In the Medicare Advantage market, plans are battling for higher star ratings, absorbing cuts and digesting the application of MLR rules. In the exchange world, payors are seeking better definition of the risk pool while dealing with shifts in the competitive landscape.
However, what is cross cutting among these markets is the open question of whether the medical expense line can be moved by value based purchasing and whether consolidation in markets will cause price increases that eat into any gains from those developments.

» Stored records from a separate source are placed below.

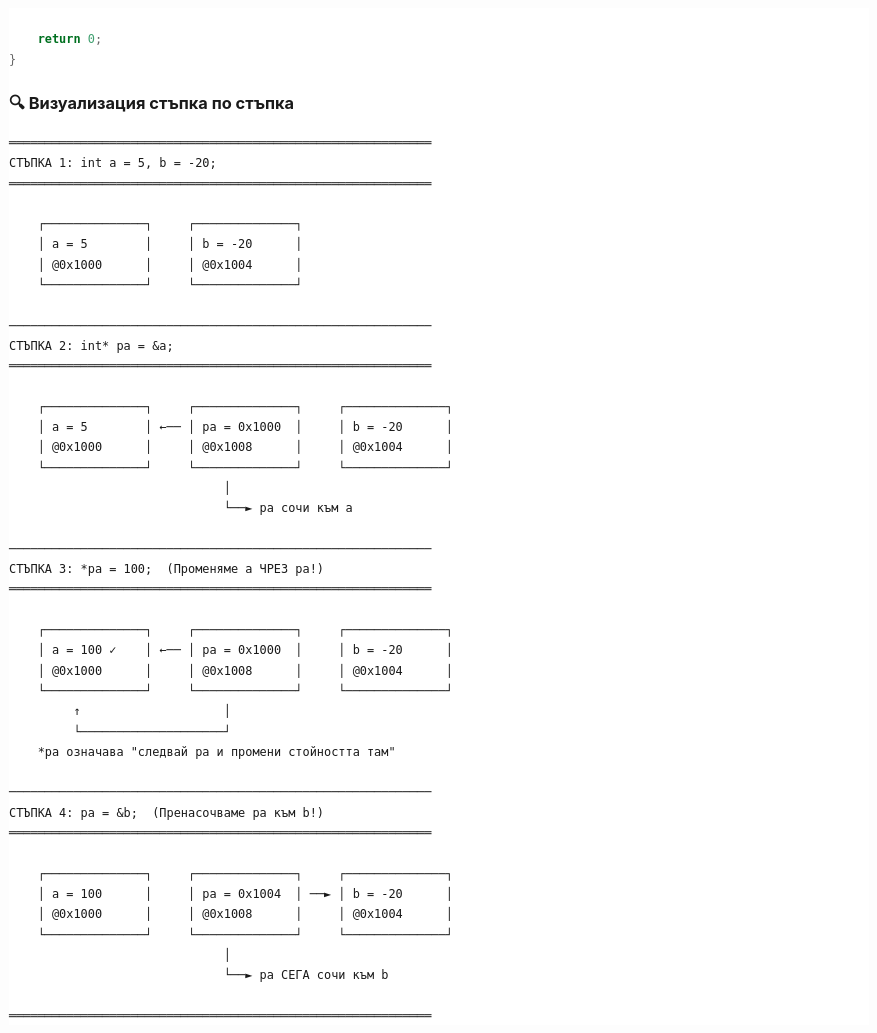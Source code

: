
 ```cpp
    
    return 0;
}
```

### 🔍 Визуализация стъпка по стъпка

```
═══════════════════════════════════════════════════════════
СТЪПКА 1: int a = 5, b = -20;
═══════════════════════════════════════════════════════════

    ┌──────────────┐     ┌──────────────┐
    │ a = 5        │     │ b = -20      │
    │ @0x1000      │     │ @0x1004      │
    └──────────────┘     └──────────────┘

───────────────────────────────────────────────────────────
СТЪПКА 2: int* pa = &a;
═══════════════════════════════════════════════════════════

    ┌──────────────┐     ┌──────────────┐     ┌──────────────┐
    │ a = 5        │ ←── │ pa = 0x1000  │     │ b = -20      │
    │ @0x1000      │     │ @0x1008      │     │ @0x1004      │
    └──────────────┘     └──────────────┘     └──────────────┘
                              │
                              └──► pa сочи към a

───────────────────────────────────────────────────────────
СТЪПКА 3: *pa = 100;  (Променяме a ЧРЕЗ pa!)
═══════════════════════════════════════════════════════════

    ┌──────────────┐     ┌──────────────┐     ┌──────────────┐
    │ a = 100 ✓    │ ←── │ pa = 0x1000  │     │ b = -20      │
    │ @0x1000      │     │ @0x1008      │     │ @0x1004      │
    └──────────────┘     └──────────────┘     └──────────────┘
         ↑                    │
         └────────────────────┘
    *pa означава "следвай pa и промени стойността там"
    
───────────────────────────────────────────────────────────
СТЪПКА 4: pa = &b;  (Пренасочваме pa към b!)
═══════════════════════════════════════════════════════════

    ┌──────────────┐     ┌──────────────┐     ┌──────────────┐
    │ a = 100      │     │ pa = 0x1004  │ ──► │ b = -20      │
    │ @0x1000      │     │ @0x1008      │     │ @0x1004      │
    └──────────────┘     └──────────────┘     └──────────────┘
                              │
                              └──► pa СЕГА сочи към b

═══════════════════════════════════════════════════════════
```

Self-funded employers and payors with insured products (commercial, MA or exchange) have shared interest in the proliferation of value based payment methodologies -- although their spread is inhibited by the work entailed in framing and negotiating the terms, limited data capabilities and lack of consensus as to what the "low hanging fruit" is among risk methodologies to be implemented.
Of equal concern is the inability of limited (single product or payor) innovations to "move the needle" and capture provider attention given the diffusion of patients across insured arrangements. Absent additional progress in "all payor" value based purchasing the issue for all these markets could be the absence of fundamental positive improvement in cost trend.